Provided information
--- START ---

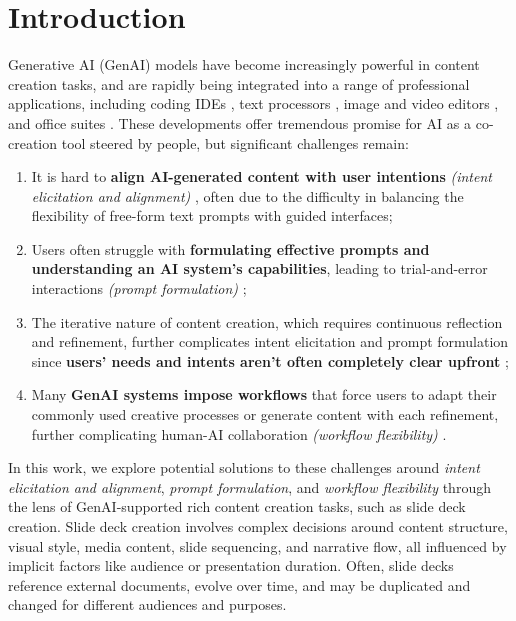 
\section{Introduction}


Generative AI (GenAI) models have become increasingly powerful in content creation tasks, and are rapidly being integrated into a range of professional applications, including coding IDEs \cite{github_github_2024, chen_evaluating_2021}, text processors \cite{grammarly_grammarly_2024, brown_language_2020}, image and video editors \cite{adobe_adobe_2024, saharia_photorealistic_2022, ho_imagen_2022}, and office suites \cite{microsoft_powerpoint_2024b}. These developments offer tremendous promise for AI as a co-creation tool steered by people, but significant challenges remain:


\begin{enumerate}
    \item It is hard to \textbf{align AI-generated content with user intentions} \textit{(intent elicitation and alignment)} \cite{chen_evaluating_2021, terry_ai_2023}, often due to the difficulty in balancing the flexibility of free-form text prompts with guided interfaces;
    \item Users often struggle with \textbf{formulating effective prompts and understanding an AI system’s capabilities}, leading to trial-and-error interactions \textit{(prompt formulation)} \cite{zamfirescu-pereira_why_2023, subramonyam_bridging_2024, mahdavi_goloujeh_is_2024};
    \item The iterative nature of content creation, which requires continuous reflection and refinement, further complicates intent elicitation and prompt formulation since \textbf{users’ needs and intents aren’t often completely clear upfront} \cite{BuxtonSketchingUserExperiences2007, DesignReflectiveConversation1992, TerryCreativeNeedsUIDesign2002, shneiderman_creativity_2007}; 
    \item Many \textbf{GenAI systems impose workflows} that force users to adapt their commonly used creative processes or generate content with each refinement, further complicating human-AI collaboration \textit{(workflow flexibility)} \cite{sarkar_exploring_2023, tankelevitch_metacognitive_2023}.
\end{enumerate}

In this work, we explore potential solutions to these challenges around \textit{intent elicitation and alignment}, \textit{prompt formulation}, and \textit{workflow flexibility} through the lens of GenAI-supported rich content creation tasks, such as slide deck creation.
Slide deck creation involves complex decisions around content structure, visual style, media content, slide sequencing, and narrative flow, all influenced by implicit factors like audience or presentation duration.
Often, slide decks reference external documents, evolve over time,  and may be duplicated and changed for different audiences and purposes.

--- END ---

What is required
Without the pictures, return the records above exactly as given.

Solution for this exercise
\section{Introduction}


Generative AI (GenAI) models have become increasingly powerful in content creation tasks, and are rapidly being integrated into a range of professional applications, including coding IDEs \cite{github_github_2024, chen_evaluating_2021}, text processors \cite{grammarly_grammarly_2024, brown_language_2020}, image and video editors \cite{adobe_adobe_2024, saharia_photorealistic_2022, ho_imagen_2022}, and office suites \cite{microsoft_powerpoint_2024b}. These developments offer tremendous promise for AI as a co-creation tool steered by people, but significant challenges remain:


\begin{enumerate}
    \item It is hard to \textbf{align AI-generated content with user intentions} \textit{(intent elicitation and alignment)} \cite{chen_evaluating_2021, terry_ai_2023}, often due to the difficulty in balancing the flexibility of free-form text prompts with guided interfaces;
    \item Users often struggle with \textbf{formulating effective prompts and understanding an AI system’s capabilities}, leading to trial-and-error interactions \textit{(prompt formulation)} \cite{zamfirescu-pereira_why_2023, subramonyam_bridging_2024, mahdavi_goloujeh_is_2024};
    \item The iterative nature of content creation, which requires continuous reflection and refinement, further complicates intent elicitation and prompt formulation since \textbf{users’ needs and intents aren’t often completely clear upfront} \cite{BuxtonSketchingUserExperiences2007, DesignReflectiveConversation1992, TerryCreativeNeedsUIDesign2002, shneiderman_creativity_2007}; 
    \item Many \textbf{GenAI systems impose workflows} that force users to adapt their commonly used creative processes or generate content with each refinement, further complicating human-AI collaboration \textit{(workflow flexibility)} \cite{sarkar_exploring_2023, tankelevitch_metacognitive_2023}.
\end{enumerate}

In this work, we explore potential solutions to these challenges around \textit{intent elicitation and alignment}, \textit{prompt formulation}, and \textit{workflow flexibility} through the lens of GenAI-supported rich content creation tasks, such as slide deck creation.
Slide deck creation involves complex decisions around content structure, visual style, media content, slide sequencing, and narrative flow, all influenced by implicit factors like audience or presentation duration.
Often, slide decks reference external documents, evolve over time,  and may be duplicated and changed for different audiences and purposes.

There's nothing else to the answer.